[Records excerpted from a collection]

* * * * * * * * *

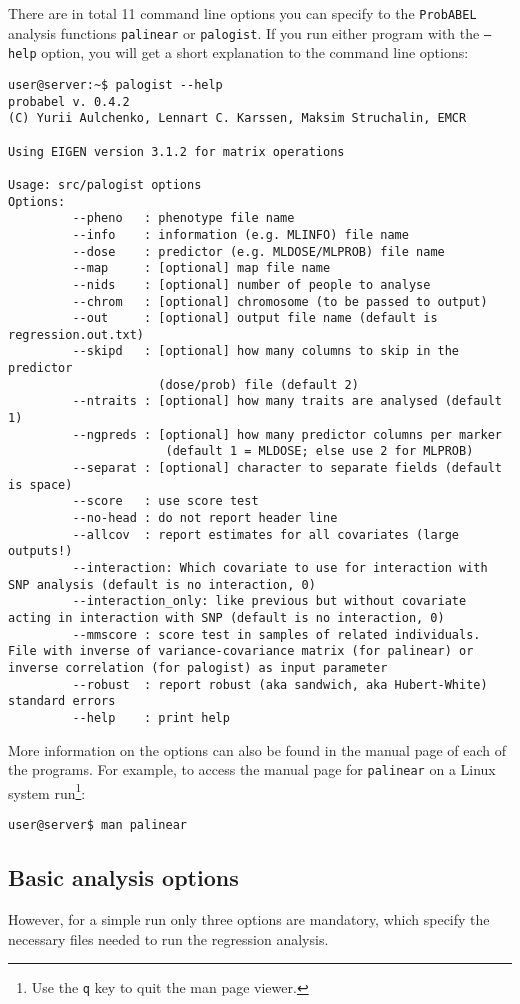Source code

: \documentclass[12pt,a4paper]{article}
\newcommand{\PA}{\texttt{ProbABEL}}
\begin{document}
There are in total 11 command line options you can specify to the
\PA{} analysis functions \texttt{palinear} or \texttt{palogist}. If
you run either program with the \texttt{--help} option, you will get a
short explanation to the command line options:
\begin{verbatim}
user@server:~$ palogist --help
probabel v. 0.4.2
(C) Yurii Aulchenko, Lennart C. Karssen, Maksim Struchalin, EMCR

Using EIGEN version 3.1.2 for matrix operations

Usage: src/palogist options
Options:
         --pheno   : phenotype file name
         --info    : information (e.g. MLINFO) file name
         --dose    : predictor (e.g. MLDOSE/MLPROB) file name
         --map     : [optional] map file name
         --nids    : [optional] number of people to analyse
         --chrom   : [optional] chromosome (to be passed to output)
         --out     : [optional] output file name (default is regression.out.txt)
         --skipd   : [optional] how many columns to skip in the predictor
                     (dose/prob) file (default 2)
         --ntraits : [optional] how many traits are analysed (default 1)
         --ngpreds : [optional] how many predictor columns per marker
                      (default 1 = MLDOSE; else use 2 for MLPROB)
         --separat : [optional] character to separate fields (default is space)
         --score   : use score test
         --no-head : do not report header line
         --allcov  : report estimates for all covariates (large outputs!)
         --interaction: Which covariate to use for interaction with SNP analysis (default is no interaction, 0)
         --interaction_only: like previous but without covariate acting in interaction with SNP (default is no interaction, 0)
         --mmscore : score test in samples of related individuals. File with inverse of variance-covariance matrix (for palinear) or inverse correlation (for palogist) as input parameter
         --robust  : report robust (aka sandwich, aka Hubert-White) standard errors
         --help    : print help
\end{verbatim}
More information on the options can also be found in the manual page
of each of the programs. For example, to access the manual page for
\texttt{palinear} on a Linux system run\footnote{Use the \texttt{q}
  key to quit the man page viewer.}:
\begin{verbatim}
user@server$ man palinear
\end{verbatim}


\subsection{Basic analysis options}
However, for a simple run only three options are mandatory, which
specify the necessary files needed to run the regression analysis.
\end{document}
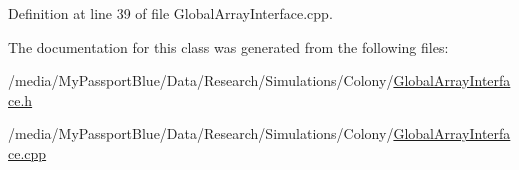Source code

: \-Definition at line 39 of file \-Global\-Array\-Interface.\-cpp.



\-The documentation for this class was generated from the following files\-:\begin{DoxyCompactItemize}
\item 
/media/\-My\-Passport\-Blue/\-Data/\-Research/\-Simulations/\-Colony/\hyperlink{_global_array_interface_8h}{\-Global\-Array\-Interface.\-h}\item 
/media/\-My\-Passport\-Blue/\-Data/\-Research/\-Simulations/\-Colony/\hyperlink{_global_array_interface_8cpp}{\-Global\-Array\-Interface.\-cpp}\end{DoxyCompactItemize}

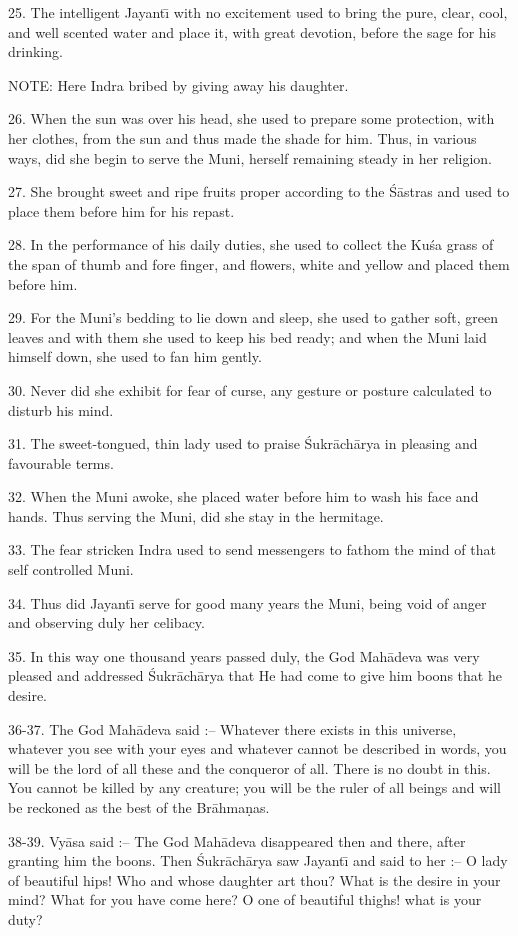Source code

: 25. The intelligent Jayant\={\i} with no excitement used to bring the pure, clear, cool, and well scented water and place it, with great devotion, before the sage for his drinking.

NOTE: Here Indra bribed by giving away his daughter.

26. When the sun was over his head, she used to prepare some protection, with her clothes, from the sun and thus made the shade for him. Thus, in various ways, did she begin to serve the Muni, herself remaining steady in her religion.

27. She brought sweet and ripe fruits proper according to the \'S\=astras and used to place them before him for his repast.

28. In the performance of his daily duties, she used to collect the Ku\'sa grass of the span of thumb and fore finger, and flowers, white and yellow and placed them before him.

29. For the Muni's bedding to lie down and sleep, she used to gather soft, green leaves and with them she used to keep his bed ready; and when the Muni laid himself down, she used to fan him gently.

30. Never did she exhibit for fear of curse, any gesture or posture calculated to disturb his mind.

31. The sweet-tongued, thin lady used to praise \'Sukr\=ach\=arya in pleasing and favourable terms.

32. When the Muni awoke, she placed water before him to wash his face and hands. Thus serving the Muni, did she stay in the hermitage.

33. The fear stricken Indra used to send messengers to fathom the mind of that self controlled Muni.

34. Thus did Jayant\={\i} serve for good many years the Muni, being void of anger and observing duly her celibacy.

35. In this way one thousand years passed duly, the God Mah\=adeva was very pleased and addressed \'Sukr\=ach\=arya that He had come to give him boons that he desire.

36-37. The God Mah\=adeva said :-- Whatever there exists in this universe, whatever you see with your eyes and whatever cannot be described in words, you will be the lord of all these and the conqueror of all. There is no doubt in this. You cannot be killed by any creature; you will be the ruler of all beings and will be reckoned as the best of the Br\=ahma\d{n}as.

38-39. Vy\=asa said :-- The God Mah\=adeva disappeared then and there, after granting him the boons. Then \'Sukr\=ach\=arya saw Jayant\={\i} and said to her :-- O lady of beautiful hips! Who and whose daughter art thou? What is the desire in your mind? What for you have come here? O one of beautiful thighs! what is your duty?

* * * * * * * * *

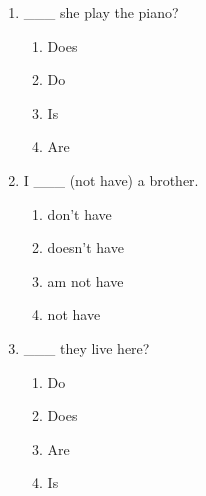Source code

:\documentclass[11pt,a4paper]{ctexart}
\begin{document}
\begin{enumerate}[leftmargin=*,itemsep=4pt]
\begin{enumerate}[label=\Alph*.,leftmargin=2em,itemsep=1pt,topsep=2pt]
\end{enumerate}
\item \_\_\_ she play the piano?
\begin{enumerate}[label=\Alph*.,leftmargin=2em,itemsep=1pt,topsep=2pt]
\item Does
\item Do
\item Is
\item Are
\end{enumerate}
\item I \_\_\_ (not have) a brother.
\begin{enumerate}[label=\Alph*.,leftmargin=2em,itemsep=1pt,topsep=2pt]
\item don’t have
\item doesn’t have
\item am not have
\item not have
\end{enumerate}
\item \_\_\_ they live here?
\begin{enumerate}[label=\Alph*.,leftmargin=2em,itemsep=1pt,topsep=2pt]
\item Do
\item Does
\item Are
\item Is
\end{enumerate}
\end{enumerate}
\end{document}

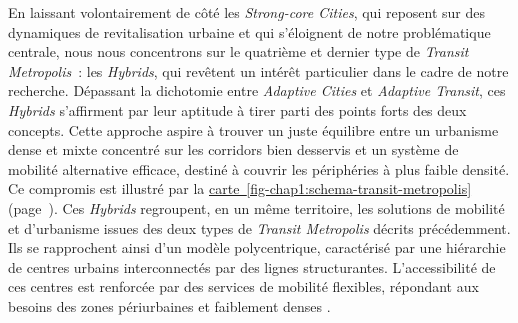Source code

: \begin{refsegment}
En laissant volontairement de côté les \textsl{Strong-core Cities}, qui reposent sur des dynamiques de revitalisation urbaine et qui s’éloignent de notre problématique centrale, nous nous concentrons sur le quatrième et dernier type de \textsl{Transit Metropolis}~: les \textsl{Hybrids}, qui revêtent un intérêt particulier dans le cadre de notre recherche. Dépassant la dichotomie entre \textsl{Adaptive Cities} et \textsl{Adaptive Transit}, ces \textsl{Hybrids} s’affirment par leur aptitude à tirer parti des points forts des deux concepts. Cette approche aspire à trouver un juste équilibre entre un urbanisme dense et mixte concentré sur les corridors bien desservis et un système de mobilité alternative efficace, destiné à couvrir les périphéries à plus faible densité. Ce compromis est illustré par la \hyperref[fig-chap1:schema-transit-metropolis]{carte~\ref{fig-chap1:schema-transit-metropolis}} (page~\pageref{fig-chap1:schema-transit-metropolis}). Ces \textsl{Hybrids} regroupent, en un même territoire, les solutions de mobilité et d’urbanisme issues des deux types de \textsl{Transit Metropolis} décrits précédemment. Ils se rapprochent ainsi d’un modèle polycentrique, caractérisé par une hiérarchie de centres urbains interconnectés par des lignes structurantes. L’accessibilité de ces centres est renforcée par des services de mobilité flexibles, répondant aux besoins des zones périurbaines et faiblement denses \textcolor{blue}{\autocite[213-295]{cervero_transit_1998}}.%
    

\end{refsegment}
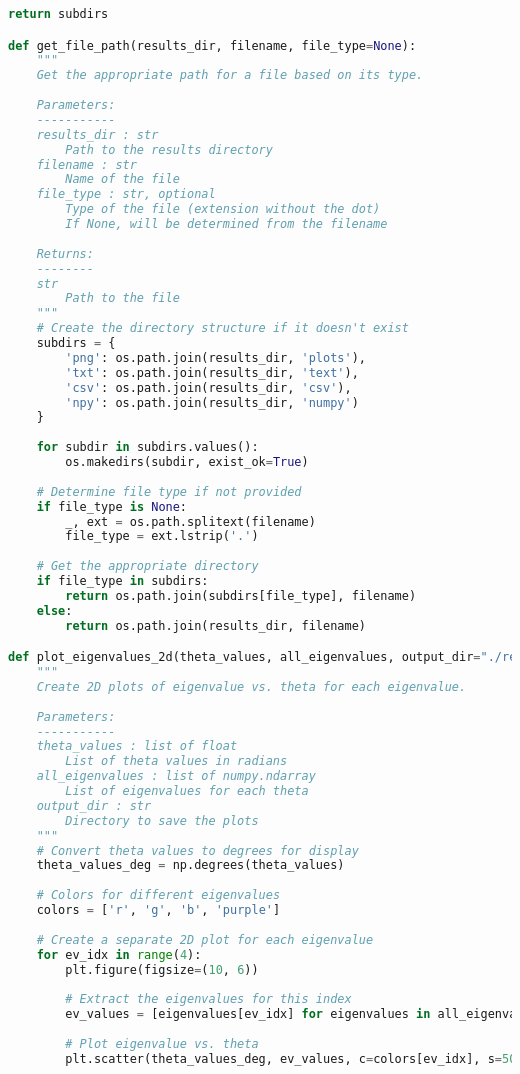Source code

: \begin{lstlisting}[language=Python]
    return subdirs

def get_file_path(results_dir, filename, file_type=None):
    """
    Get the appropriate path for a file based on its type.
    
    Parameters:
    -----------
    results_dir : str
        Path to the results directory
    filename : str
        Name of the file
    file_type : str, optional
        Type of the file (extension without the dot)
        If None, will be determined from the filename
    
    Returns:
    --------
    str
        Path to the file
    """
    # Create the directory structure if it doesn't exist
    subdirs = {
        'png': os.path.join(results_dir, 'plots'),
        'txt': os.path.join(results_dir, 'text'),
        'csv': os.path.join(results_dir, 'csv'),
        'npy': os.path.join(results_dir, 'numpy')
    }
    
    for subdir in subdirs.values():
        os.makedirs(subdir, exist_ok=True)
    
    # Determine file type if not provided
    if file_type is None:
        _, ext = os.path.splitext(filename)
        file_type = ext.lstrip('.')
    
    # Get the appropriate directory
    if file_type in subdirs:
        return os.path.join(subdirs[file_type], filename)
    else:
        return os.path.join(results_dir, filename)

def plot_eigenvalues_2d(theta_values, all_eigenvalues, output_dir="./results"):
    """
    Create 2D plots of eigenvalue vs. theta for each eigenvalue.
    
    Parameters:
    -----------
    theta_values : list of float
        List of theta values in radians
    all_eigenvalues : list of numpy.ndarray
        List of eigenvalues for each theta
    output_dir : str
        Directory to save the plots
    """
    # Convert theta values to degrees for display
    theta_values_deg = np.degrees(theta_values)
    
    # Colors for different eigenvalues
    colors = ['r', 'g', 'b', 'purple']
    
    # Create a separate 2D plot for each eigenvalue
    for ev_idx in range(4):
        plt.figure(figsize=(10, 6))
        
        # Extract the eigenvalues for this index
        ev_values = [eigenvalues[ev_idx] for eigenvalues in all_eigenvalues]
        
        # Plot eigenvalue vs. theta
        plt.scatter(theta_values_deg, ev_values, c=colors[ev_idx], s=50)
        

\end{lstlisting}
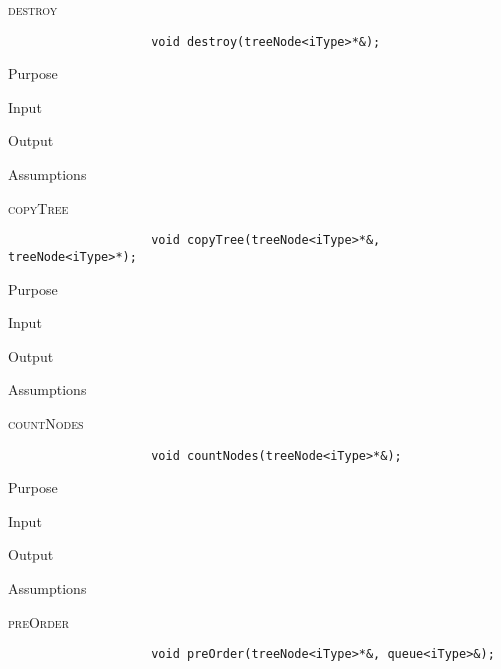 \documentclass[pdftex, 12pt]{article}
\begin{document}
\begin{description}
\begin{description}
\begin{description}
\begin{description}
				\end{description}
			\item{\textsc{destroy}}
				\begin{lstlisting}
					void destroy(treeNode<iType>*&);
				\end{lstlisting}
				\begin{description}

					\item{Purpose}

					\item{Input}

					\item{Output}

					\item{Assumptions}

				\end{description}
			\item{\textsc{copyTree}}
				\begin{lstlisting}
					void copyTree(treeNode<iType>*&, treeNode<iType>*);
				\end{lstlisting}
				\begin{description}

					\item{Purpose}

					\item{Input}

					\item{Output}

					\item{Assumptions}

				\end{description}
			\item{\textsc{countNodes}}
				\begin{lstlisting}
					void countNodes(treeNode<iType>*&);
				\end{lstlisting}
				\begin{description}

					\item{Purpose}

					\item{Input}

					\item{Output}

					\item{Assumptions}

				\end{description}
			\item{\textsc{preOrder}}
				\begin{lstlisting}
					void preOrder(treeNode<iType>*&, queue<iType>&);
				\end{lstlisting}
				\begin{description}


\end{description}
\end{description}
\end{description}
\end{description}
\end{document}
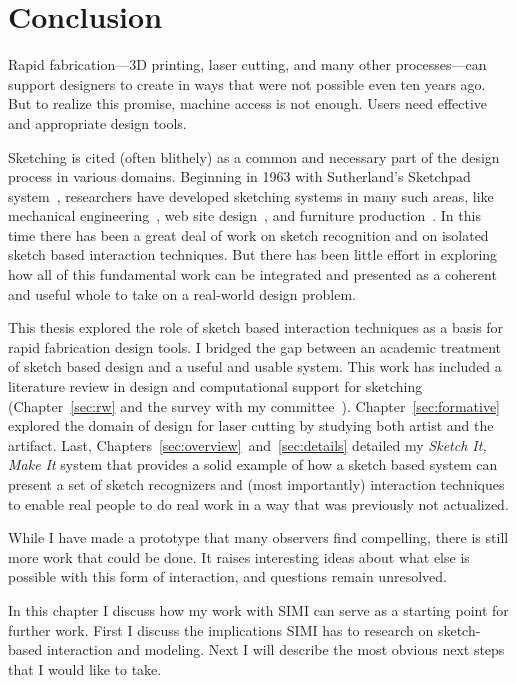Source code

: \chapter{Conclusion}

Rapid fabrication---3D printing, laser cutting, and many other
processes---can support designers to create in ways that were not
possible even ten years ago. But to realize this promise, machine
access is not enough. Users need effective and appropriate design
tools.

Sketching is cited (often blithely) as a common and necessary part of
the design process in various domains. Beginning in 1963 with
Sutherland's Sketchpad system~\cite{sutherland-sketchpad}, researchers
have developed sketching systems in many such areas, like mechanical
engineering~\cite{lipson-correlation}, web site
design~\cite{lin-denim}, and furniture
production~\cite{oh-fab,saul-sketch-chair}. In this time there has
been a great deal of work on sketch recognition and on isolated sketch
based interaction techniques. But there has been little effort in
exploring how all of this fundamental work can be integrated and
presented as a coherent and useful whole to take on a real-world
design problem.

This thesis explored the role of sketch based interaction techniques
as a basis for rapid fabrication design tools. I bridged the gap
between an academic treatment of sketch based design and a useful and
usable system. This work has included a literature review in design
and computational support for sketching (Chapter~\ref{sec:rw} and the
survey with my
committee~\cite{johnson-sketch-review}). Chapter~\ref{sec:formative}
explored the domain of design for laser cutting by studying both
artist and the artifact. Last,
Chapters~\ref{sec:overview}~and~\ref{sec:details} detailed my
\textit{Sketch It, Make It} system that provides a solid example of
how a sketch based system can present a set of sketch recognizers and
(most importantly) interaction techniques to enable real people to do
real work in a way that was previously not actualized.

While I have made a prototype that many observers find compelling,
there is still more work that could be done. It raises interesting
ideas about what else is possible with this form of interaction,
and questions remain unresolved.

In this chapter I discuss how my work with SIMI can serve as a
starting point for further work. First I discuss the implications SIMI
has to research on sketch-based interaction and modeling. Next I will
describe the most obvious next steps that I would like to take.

* * * * * * * * *

__TASK GOAL__.
Nothing should appear in the answer except the lines above from the line with "NOTE: Here Indra" through the line with "26. When the", both included, written out exactly.

__EXERCISE RESULT__.
NOTE: Here Indra bribed by giving away his daughter.

26. When the sun was over his head, she used to prepare some protection, with her clothes, from the sun and thus made the shade for him. Thus, in various ways, did she begin to serve the Muni, herself remaining steady in her religion.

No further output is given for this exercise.